De gids in het busje op weg naar de Mekong-delta in Zuid-Vietnam houdt een zelfgemaakt ringbandboek vast met daarop in sierlijke letters gestift ‘East and West’. Hij citeert schrijver Rudyard Kipling (‘East is East and West is West and never the twain shall meet’) en laat vervolgens een serie met iconen verbeelde tekeningen zien die kleine en grote culturele tegenstellingen tussen beide werelddelen tonen. ‘Met stokjes eten? Dat is bij jullie en vogue, terwijl mes en vork hier hip geworden zijn,’ vertelt hij. ‘Een samenleving? Dat is bij jullie een verzameling individuen en bij ons de som der delen. Een verzoek doen? Dat gebeurt bij jullie direct en bij ons met vele omwegen – over emoties praten wij al helemaal niet, met alle gevolgen van dien.’
Over politiek praat hij des te meer. In het Noorden laten ze veel meer de oren hangen naar de regering, zegt hij – naar de Communistische Partij van Vietnam; de enige partij die het land kent. ‘De regering zegt het kapitalisme af te wijzen, maar je hoeft slechts naar de wolkenkrabbers en winkels van Ho Chi Minh-stad te kijken om te weten dat het rood kapitalisme is dat hier heerst.’ In het Noorden is de invloed van de Chinezen weer veel groter, en groeiende, vervolgt hij, waarschuwend. ‘Het is daar ook landelijker. En de mensen zijn wat stugger, net als de Chinezen.’
Terwijl gids Nga in de noordelijk gelegen hoofdstad Hanoi haar schoenen uitdoet om de op een binnenplaats verstopte Boeddhistische tempel te kunnen betreden, verlaten twee vrouwelijke monniken in bruine gewaden net het terrein. ‘Hier in Noord-Vietnam kunnen ook vrouwen monniken zijn,’ vertelt ze, mijn blik volgend. ‘In het Zuiden mogen alleen mannen dat. In het Zuiden mogen de monniken ook alcohol drinken en vlees eten. Dat doen de monniken hier niet. Omdat je levende wezens immers geen kwaad mag doen.’
We wandelen door de wirwar aan straatjes die samen het oude kwartier van deze miljoenenstad vormen, terwijl links en rechts inhalende scooters toeteren en onzichtbare patronen om ons heen spinnen. Tijdens een kommetje Bun Cha in een uitpuilend eettentje vraag ik haar of ze ook in het Zuiden, in Ho Chi Minh zou kunnen wonen. Ze schudt haar hoofd. ‘Veel te druk.’

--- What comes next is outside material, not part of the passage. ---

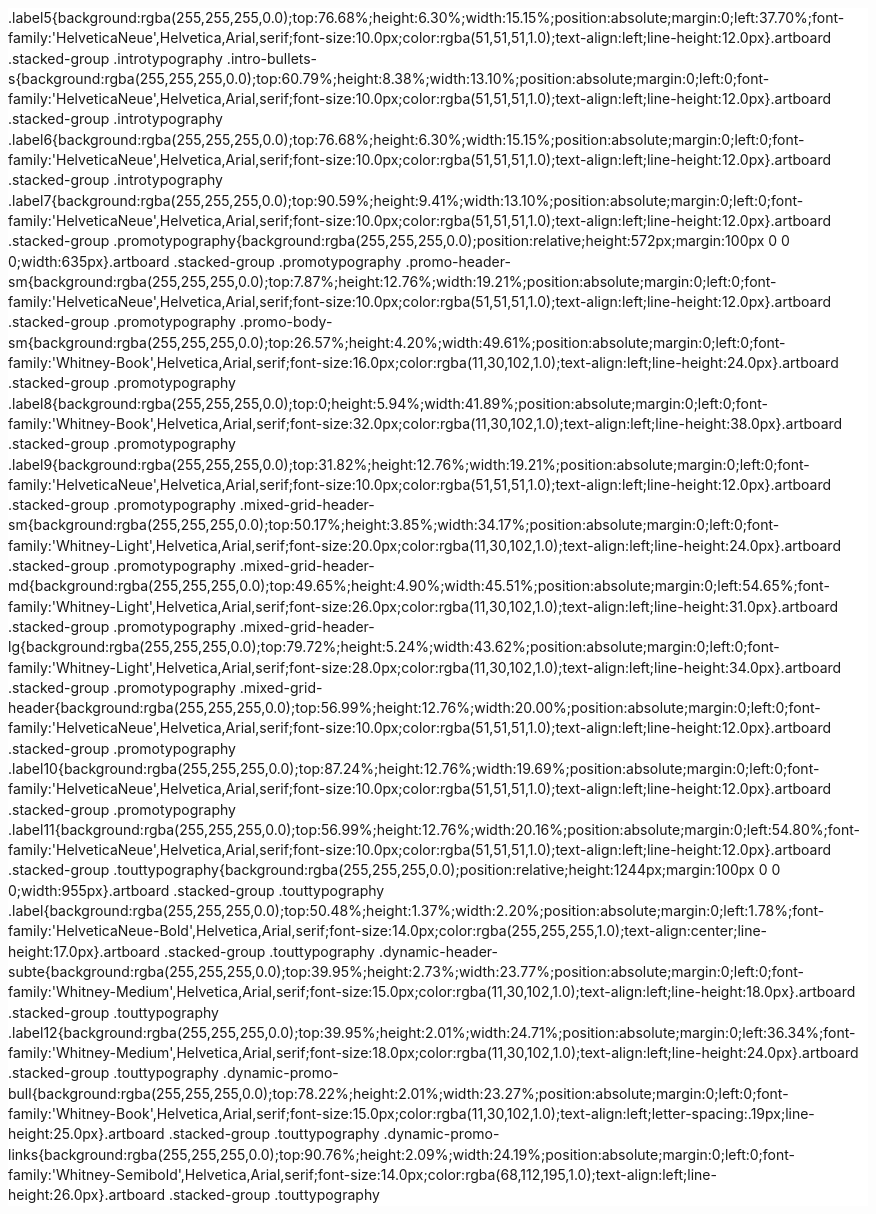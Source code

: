 .label5{background:rgba(255,255,255,0.0);top:76.68%;height:6.30%;width:15.15%;position:absolute;margin:0;left:37.70%;font-family:'HelveticaNeue',Helvetica,Arial,serif;font-size:10.0px;color:rgba(51,51,51,1.0);text-align:left;line-height:12.0px}.artboard .stacked-group .introtypography .intro-bullets-s{background:rgba(255,255,255,0.0);top:60.79%;height:8.38%;width:13.10%;position:absolute;margin:0;left:0;font-family:'HelveticaNeue',Helvetica,Arial,serif;font-size:10.0px;color:rgba(51,51,51,1.0);text-align:left;line-height:12.0px}.artboard .stacked-group .introtypography .label6{background:rgba(255,255,255,0.0);top:76.68%;height:6.30%;width:15.15%;position:absolute;margin:0;left:0;font-family:'HelveticaNeue',Helvetica,Arial,serif;font-size:10.0px;color:rgba(51,51,51,1.0);text-align:left;line-height:12.0px}.artboard .stacked-group .introtypography .label7{background:rgba(255,255,255,0.0);top:90.59%;height:9.41%;width:13.10%;position:absolute;margin:0;left:0;font-family:'HelveticaNeue',Helvetica,Arial,serif;font-size:10.0px;color:rgba(51,51,51,1.0);text-align:left;line-height:12.0px}.artboard .stacked-group .promotypography{background:rgba(255,255,255,0.0);position:relative;height:572px;margin:100px 0 0 0;width:635px}.artboard .stacked-group .promotypography .promo-header-sm{background:rgba(255,255,255,0.0);top:7.87%;height:12.76%;width:19.21%;position:absolute;margin:0;left:0;font-family:'HelveticaNeue',Helvetica,Arial,serif;font-size:10.0px;color:rgba(51,51,51,1.0);text-align:left;line-height:12.0px}.artboard .stacked-group .promotypography .promo-body-sm{background:rgba(255,255,255,0.0);top:26.57%;height:4.20%;width:49.61%;position:absolute;margin:0;left:0;font-family:'Whitney-Book',Helvetica,Arial,serif;font-size:16.0px;color:rgba(11,30,102,1.0);text-align:left;line-height:24.0px}.artboard .stacked-group .promotypography .label8{background:rgba(255,255,255,0.0);top:0;height:5.94%;width:41.89%;position:absolute;margin:0;left:0;font-family:'Whitney-Book',Helvetica,Arial,serif;font-size:32.0px;color:rgba(11,30,102,1.0);text-align:left;line-height:38.0px}.artboard .stacked-group .promotypography .label9{background:rgba(255,255,255,0.0);top:31.82%;height:12.76%;width:19.21%;position:absolute;margin:0;left:0;font-family:'HelveticaNeue',Helvetica,Arial,serif;font-size:10.0px;color:rgba(51,51,51,1.0);text-align:left;line-height:12.0px}.artboard .stacked-group .promotypography .mixed-grid-header-sm{background:rgba(255,255,255,0.0);top:50.17%;height:3.85%;width:34.17%;position:absolute;margin:0;left:0;font-family:'Whitney-Light',Helvetica,Arial,serif;font-size:20.0px;color:rgba(11,30,102,1.0);text-align:left;line-height:24.0px}.artboard .stacked-group .promotypography .mixed-grid-header-md{background:rgba(255,255,255,0.0);top:49.65%;height:4.90%;width:45.51%;position:absolute;margin:0;left:54.65%;font-family:'Whitney-Light',Helvetica,Arial,serif;font-size:26.0px;color:rgba(11,30,102,1.0);text-align:left;line-height:31.0px}.artboard .stacked-group .promotypography .mixed-grid-header-lg{background:rgba(255,255,255,0.0);top:79.72%;height:5.24%;width:43.62%;position:absolute;margin:0;left:0;font-family:'Whitney-Light',Helvetica,Arial,serif;font-size:28.0px;color:rgba(11,30,102,1.0);text-align:left;line-height:34.0px}.artboard .stacked-group .promotypography .mixed-grid-header{background:rgba(255,255,255,0.0);top:56.99%;height:12.76%;width:20.00%;position:absolute;margin:0;left:0;font-family:'HelveticaNeue',Helvetica,Arial,serif;font-size:10.0px;color:rgba(51,51,51,1.0);text-align:left;line-height:12.0px}.artboard .stacked-group .promotypography .label10{background:rgba(255,255,255,0.0);top:87.24%;height:12.76%;width:19.69%;position:absolute;margin:0;left:0;font-family:'HelveticaNeue',Helvetica,Arial,serif;font-size:10.0px;color:rgba(51,51,51,1.0);text-align:left;line-height:12.0px}.artboard .stacked-group .promotypography .label11{background:rgba(255,255,255,0.0);top:56.99%;height:12.76%;width:20.16%;position:absolute;margin:0;left:54.80%;font-family:'HelveticaNeue',Helvetica,Arial,serif;font-size:10.0px;color:rgba(51,51,51,1.0);text-align:left;line-height:12.0px}.artboard .stacked-group .touttypography{background:rgba(255,255,255,0.0);position:relative;height:1244px;margin:100px 0 0 0;width:955px}.artboard .stacked-group .touttypography .label{background:rgba(255,255,255,0.0);top:50.48%;height:1.37%;width:2.20%;position:absolute;margin:0;left:1.78%;font-family:'HelveticaNeue-Bold',Helvetica,Arial,serif;font-size:14.0px;color:rgba(255,255,255,1.0);text-align:center;line-height:17.0px}.artboard .stacked-group .touttypography .dynamic-header-subte{background:rgba(255,255,255,0.0);top:39.95%;height:2.73%;width:23.77%;position:absolute;margin:0;left:0;font-family:'Whitney-Medium',Helvetica,Arial,serif;font-size:15.0px;color:rgba(11,30,102,1.0);text-align:left;line-height:18.0px}.artboard .stacked-group .touttypography .label12{background:rgba(255,255,255,0.0);top:39.95%;height:2.01%;width:24.71%;position:absolute;margin:0;left:36.34%;font-family:'Whitney-Medium',Helvetica,Arial,serif;font-size:18.0px;color:rgba(11,30,102,1.0);text-align:left;line-height:24.0px}.artboard .stacked-group .touttypography .dynamic-promo-bull{background:rgba(255,255,255,0.0);top:78.22%;height:2.01%;width:23.27%;position:absolute;margin:0;left:0;font-family:'Whitney-Book',Helvetica,Arial,serif;font-size:15.0px;color:rgba(11,30,102,1.0);text-align:left;letter-spacing:.19px;line-height:25.0px}.artboard .stacked-group .touttypography .dynamic-promo-links{background:rgba(255,255,255,0.0);top:90.76%;height:2.09%;width:24.19%;position:absolute;margin:0;left:0;font-family:'Whitney-Semibold',Helvetica,Arial,serif;font-size:14.0px;color:rgba(68,112,195,1.0);text-align:left;line-height:26.0px}.artboard .stacked-group .touttypography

Ook als er geen verschillen zijn, dan zijn we wel in staat ze te vinden. Dat hebben we dan weer gemeen. Uiteindelijk zal in Vietnam iedereen de ervaren tegenstellingen ongeveer bezien zoals Lien Le, een jonge vrouw werkzaam in de toeristensector in Ho Chi Minh-stad: ‘We zijn in noord en zuid te verdelen, maar we zijn toch één. We zijn anders, maar hetzelfde. We houden misschien niet altijd van elkaar, maar we houden van elkaar.’
In het zuiden van Vietnam is de blik misschien meer gericht op het Westen. In het Noorden kijken ze eerder omhoog. Maar wie een dwarsdoorsnede maakt, ziet een land waarin de mensen goedlachs zijn, van kinderen en hun families houden. Waarin ieder mens over een scooter beschikt en deze – gehuld in hip mondkapje en stoffen jas-met-mofjes – berijdt. Waarin iedereen de zon mijdt om zo blank mogelijk te blijven. Waarin de mensen tussen twaalf en twee, al dan niet op een hangmat(pit)stop langs de weg, de schaduw zoeken. Een land waarin graag grappen worden gemaakt en ook gelachen wordt als vragen te ingewikkeld blijken. Waarin vrouwen de baas zijn, iedereen het liefste phõ eet en offers naar de tempels brengt om de goden te verzoeken hun een gezond, lang en gelukkig leven te gunnen. Waar dan ook.